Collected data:

· · ·

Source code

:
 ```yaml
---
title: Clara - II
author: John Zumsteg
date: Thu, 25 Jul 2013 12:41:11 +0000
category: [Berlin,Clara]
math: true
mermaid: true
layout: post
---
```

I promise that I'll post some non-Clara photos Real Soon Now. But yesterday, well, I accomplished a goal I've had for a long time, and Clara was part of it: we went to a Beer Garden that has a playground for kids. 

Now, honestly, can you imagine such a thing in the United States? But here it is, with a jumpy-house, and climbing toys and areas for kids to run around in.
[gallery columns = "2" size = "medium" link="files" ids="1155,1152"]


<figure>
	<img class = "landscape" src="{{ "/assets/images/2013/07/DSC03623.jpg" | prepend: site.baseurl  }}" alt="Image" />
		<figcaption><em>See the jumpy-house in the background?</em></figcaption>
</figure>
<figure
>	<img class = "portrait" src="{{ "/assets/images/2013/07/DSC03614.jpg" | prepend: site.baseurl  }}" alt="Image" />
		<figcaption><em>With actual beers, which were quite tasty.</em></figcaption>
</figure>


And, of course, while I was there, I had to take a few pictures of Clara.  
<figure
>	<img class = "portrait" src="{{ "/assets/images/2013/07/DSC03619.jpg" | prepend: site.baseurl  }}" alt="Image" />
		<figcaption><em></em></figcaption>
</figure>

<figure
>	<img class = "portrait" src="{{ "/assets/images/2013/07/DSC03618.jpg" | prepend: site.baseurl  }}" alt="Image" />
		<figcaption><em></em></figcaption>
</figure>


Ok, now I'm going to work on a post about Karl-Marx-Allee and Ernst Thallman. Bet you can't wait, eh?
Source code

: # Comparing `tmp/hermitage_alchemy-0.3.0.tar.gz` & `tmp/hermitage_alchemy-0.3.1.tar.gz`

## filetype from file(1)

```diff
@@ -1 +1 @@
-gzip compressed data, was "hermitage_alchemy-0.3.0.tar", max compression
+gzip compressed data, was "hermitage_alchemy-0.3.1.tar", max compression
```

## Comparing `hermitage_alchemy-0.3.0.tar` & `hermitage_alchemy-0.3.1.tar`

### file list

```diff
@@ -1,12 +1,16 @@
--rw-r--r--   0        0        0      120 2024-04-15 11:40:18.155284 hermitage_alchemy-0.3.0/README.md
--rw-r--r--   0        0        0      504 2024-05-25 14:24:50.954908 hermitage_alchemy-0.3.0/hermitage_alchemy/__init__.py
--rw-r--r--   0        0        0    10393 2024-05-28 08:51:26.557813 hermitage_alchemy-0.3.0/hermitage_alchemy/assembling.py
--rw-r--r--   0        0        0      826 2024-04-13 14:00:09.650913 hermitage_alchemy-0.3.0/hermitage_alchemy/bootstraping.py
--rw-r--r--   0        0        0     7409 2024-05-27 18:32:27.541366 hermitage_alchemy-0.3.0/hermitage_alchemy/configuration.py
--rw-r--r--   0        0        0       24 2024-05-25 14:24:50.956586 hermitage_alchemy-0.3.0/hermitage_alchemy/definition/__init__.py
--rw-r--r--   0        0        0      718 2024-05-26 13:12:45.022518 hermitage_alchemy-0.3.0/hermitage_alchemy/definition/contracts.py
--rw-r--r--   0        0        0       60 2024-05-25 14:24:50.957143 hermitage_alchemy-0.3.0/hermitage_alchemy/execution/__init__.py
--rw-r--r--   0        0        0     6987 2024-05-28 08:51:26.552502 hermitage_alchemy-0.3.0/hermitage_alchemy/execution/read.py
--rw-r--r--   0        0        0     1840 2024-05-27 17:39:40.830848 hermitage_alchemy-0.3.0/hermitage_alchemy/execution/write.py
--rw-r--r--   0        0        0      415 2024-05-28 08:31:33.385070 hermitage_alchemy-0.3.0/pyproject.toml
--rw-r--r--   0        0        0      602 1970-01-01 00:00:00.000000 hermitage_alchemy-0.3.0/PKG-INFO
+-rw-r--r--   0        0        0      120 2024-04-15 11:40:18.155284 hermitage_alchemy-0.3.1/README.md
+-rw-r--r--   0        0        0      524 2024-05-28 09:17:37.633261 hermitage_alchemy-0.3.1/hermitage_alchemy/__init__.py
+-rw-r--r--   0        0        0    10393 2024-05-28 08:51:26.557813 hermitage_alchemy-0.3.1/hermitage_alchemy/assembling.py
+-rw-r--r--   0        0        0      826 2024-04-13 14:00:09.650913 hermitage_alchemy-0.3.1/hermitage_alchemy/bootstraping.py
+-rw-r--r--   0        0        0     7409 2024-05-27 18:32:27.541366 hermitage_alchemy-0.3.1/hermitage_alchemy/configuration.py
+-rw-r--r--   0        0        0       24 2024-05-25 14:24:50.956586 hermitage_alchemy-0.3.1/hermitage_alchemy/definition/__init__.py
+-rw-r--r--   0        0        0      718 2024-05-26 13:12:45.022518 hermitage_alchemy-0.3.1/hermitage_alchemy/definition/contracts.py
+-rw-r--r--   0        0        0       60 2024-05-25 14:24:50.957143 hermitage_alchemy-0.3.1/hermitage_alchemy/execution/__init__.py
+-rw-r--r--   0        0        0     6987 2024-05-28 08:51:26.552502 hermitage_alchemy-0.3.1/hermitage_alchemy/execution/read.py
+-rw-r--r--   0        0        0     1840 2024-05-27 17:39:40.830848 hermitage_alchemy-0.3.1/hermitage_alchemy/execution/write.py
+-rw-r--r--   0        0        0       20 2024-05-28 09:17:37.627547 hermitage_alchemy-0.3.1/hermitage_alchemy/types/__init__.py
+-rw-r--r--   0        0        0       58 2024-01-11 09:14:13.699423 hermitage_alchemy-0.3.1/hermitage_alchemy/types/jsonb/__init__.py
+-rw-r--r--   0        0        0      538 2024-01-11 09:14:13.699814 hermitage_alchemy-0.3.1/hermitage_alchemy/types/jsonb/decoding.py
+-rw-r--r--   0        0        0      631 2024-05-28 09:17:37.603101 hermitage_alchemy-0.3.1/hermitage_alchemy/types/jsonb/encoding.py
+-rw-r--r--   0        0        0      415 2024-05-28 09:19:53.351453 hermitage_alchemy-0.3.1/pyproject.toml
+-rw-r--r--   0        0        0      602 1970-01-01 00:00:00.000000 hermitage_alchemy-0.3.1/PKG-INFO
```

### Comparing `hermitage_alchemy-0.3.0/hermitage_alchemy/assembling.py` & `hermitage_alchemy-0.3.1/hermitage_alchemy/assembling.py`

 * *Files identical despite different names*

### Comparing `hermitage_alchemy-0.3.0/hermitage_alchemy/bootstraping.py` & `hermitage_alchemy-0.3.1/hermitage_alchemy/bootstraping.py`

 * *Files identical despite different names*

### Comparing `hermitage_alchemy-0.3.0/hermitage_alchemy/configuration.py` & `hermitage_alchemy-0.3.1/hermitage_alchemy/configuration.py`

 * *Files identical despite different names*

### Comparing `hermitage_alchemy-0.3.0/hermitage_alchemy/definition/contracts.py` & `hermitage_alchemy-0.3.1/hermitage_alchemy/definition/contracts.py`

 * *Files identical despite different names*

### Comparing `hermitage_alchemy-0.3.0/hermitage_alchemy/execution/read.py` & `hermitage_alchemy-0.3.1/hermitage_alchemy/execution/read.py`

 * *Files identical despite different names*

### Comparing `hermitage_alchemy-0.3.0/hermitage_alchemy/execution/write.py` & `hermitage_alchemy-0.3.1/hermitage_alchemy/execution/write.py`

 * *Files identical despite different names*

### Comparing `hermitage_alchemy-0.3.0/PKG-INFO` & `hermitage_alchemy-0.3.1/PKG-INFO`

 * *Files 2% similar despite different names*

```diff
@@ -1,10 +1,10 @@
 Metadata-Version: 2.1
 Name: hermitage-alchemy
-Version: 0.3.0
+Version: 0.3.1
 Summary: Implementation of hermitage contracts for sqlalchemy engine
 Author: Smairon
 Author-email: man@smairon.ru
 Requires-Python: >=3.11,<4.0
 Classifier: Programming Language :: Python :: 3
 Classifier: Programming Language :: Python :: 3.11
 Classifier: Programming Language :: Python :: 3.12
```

· · ·

• Your objective:
From the entries above, extract every line where the word "Classifier" appears.

• Answer to the problem:
 Classifier: Programming Language :: Python :: 3
 Classifier: Programming Language :: Python :: 3.11
 Classifier: Programming Language :: Python :: 3.12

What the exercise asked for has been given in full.